Friday, 6 September 2013

David, King of the Blues

By Artur Suski, S.J.

Credit: www.youtube.com

As an amateur musician, I’ve always been captivated by the blues genre of music. I started to play the acoustic guitar at the age of twelve. As soon as I was able to play some chords, I attempted to play the blues. It’s hard to describe what attracted me to that kind of music. Was it the free-style improvisation? The deep, low sounding chords, that somehow resonate with the deep sighs of the soul? Or was it the melancholic, sorrowful feel to the music?

I began to pay more attention to the lyrics of the great blues masters. Of these masters, Robert Johnson is recognized by most as the first true blues master. What defines a genre? Is it what they sing about, or is it the style of music? Perhaps a combination of the two? As I was reading the Psalms recently, it dawned on me that the Psalms are similar to the blues. We know that the Psalms are themselves songs, though of a more religious nature than today’s blues songs. But once we begin to dig a bit deeper and employ metaphors and allegories, the link is surprisingly strong between David’s psalms and, say, Robert Johnson’s songs.

Although I’m not a Old Testament scholar, there seems to be three or less parties in any given psalm. From what I can deduce from my own readings: God, the psalmist, and a third party. This can be either Israel or Israel’s enemies, depending on the psalm. It is either the psalmist turning to God in supplication, praise, sorrow, asking for mercy, and so on. It can also be God addressing the psalmist and Israel. The third party comes in because the psalmist asks God to deliver him from or destroy his enemies.
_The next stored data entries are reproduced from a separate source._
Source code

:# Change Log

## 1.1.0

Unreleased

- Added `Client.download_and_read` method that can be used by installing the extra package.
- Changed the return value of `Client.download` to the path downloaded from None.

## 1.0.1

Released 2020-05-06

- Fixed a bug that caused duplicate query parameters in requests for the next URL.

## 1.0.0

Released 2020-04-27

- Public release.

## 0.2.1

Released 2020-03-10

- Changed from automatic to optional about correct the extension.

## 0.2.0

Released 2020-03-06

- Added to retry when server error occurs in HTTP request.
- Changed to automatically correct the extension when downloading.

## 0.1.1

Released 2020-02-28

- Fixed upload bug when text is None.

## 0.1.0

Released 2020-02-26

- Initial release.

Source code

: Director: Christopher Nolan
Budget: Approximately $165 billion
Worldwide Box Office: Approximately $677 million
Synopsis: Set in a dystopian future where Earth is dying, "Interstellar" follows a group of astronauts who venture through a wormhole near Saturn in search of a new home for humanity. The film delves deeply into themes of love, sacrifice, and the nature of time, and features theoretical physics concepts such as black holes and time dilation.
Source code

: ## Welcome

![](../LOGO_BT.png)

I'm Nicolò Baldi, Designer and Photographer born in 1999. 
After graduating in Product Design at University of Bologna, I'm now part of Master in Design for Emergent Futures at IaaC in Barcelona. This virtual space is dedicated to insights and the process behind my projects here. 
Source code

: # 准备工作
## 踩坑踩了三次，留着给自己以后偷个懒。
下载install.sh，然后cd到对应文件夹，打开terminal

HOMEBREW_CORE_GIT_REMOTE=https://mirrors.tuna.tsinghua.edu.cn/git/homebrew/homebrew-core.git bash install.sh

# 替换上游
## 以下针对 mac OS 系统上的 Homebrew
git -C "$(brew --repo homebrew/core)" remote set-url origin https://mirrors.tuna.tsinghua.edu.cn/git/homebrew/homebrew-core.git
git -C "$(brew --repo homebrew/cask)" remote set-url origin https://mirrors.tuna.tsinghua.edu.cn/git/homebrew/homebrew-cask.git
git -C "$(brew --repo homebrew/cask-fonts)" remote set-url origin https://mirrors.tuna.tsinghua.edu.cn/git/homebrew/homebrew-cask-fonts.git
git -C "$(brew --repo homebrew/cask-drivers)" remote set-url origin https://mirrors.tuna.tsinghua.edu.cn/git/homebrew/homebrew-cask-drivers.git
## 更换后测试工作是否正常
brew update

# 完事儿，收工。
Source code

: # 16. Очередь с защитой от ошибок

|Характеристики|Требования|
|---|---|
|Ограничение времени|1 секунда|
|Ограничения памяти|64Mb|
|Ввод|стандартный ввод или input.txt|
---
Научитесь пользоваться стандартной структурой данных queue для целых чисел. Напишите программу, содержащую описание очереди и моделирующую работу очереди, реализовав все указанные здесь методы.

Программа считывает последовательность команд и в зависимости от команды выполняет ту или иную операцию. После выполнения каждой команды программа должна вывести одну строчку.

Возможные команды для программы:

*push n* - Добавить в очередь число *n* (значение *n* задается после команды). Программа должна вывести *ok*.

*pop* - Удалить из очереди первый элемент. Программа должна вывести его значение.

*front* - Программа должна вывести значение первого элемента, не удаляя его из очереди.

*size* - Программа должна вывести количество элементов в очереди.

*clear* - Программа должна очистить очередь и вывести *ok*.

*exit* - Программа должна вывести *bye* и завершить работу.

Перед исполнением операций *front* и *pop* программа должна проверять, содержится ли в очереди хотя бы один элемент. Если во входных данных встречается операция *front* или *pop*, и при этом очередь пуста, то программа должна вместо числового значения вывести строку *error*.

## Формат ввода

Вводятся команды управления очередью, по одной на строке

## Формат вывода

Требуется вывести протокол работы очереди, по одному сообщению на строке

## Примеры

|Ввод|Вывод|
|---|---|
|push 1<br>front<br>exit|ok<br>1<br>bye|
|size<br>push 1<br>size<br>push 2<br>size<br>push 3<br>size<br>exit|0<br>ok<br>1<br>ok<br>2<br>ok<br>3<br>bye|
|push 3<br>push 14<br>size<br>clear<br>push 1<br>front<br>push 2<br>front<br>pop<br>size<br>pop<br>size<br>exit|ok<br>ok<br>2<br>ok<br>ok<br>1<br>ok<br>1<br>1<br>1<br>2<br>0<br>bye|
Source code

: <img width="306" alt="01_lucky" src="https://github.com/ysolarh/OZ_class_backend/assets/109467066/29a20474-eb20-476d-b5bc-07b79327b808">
Many of the Psalms seem to have a sorrowful, melancholic mood to them; the psalmist is often sorrowful because he has been unrighteous toward God.

I think the key that links the blues genre with the Psalms is the often-used metaphor of Israel as the Lord’s bride. In many of the Psalms, the Lord often has difficulty with Israel's infidelity. A similar theme also drives most blues songs, the broken love between man and woman. The blues genre in its most authentic expression captures the soul’s deepest pangs: the bluesman emits a deep sigh as he sorrows over the dysfunctional, and often severed, relationship between man and woman. Similarly, the psalmist emits a deep sigh as he turns to God with a contrite heart.

For example, take the following words from the song Kind Hearted Woman Blues by Robert Johnson:
…I love my baby, oooh / My baby don't love me
But I really love that woman / Can't stand to leave her be…
You breaks my heart / When you call Mister So-and-So's name.
On the other hand, Stones in my Pathway is more along the lines of the psalmist’s cry to God for help against his enemies. In fact, this is not so different from Psalm 22:
I got stones in my passway, and my road seem dark as night
I have pains in my heart, they have taken my appetite
My enemies have betrayed me, have overtaken poor Bob at last
And there's one thing certainly, they have stones all in my pass
Now you tryin' to take my life, and all my lovin' too
You laid a passway for me, now what are you trying to do?
It has been helpful for me to keep the soul of blues music in mind as I read the Psalms. What seems to be the key is the affective response that blues music generates. Nowadays, the accompanying music does not necessarily match the content of the Psalm. Should Blues music be introduced into the liturgy? I don't think so, but there are other venues in which such music would be well received and very edifying.